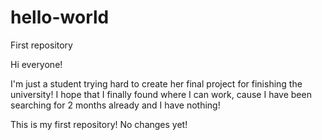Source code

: # hello-world
First repository

Hi everyone!

I'm just a student trying hard to create her final project for finishing the university!
I hope that I finally found where I can work, cause I have been searching for 2 months already and I have nothing!

This is my first repository! No changes yet!
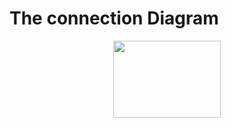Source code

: # The connection Diagram
<p align="center">
<img src="https://github.com/alrose102318/arduino-codes/blob/0017aed36cbc9fe5029219d2591e689285bd56ea/Exam/Example%201/How%20to%20Make%20a%20Line%20Follower%20Robot%20using%20Arduino,%20L298%20Motor%20Driver%20and%20IR%20Sensor.png" width="172" height="123">
</p>

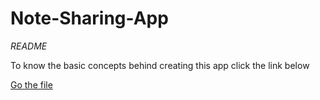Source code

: # Note-Sharing-App

<i>README</i>

<div>
  <p>To know the basic concepts behind creating this app click the link below</p>
  <a href="https://github.com/creative-tutorials/Note-Sharing-App/blob/master/Basic%20Concepts.md">Go the file</a>
</div>
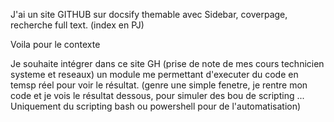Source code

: J'ai un site GITHUB sur docsify themable avec Sidebar, coverpage, recherche full text. (index en PJ)

Voila pour le contexte

Je souhaite intégrer dans ce site GH (prise de note de mes cours technicien systeme et reseaux) un module me permettant d'executer du code en temsp réel pour voir le résultat. (genre une simple fenetre, je rentre mon code et je vois le résultat dessous, pour simuler des bou de scripting ... Uniquement du scripting bash ou powershell pour de l'automatisation)

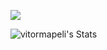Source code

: 
<p>
<img loading="lazy" src="http://img.shields.io/static/v1?label=STATUS&message=EM%20DESENVOLVIMENTO&color=GREEN&style=for-the-badge"/>
</p>

![vitormapeli's Stats](https://github-readme-stats.vercel.app/api?username=vitormapeli&theme=midnight-purple&show_icons=true&hide_border=true&count_private=true)

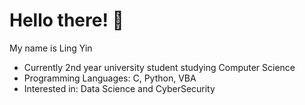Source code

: # Hello there! 👋

My name is Ling Yin 

- Currently 2nd year university student studying Computer Science 
- Programming Languages: C, Python, VBA
- Interested in: Data Science and CyberSecurity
========
• What is expected
All lines with the word "university" should be copied from the material above.

• Your solution
I'm just a student trying hard to create her final project for finishing the university!
- Currently 2nd year university student studying Computer Science 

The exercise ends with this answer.